• Work instructions
Retrieve all lines below that have the string "htbp".

--------------------------------------------------

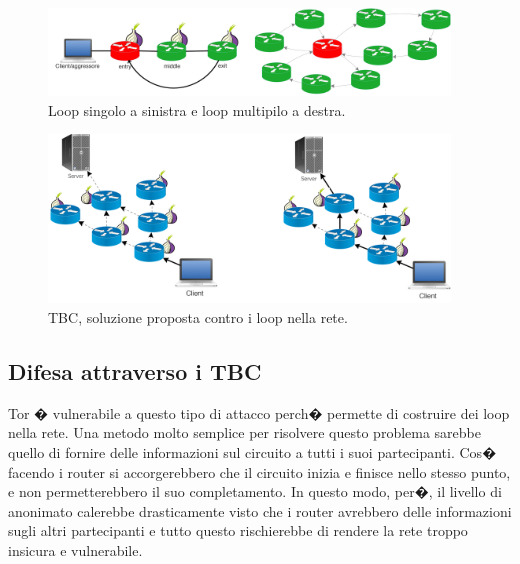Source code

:\begin{figure}[!htbp]
\centering
\includegraphics[width=0.95\textwidth]{./figure//packetspinning}
\caption{Loop singolo a sinistra e loop multipilo a destra.}
\label{FIG:PacketSpinning}
\end{figure}

\begin{figure}[!htbp]
\centering
\includegraphics[width=0.95\textwidth]{./figure//TBC}
\caption{TBC, soluzione proposta contro i loop nella rete.}
\label{FIG:tbc}
\end{figure}

\subsection{Difesa attraverso i TBC}
Tor � vulnerabile a questo tipo di attacco perch� permette di costruire dei loop nella rete. Una metodo molto semplice per risolvere questo problema sarebbe quello di fornire delle informazioni sul circuito a tutti i suoi partecipanti. Cos� facendo i router si accorgerebbero che il circuito inizia e finisce nello stesso punto, e non permetterebbero il suo completamento. In questo modo, per�, il livello di anonimato calerebbe drasticamente visto che i router avrebbero delle informazioni sugli altri partecipanti e tutto questo rischierebbe di rendere la rete troppo insicura e vulnerabile.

--------------------------------------------------

• Output of the task
:\begin{figure}[!htbp]
\begin{figure}[!htbp]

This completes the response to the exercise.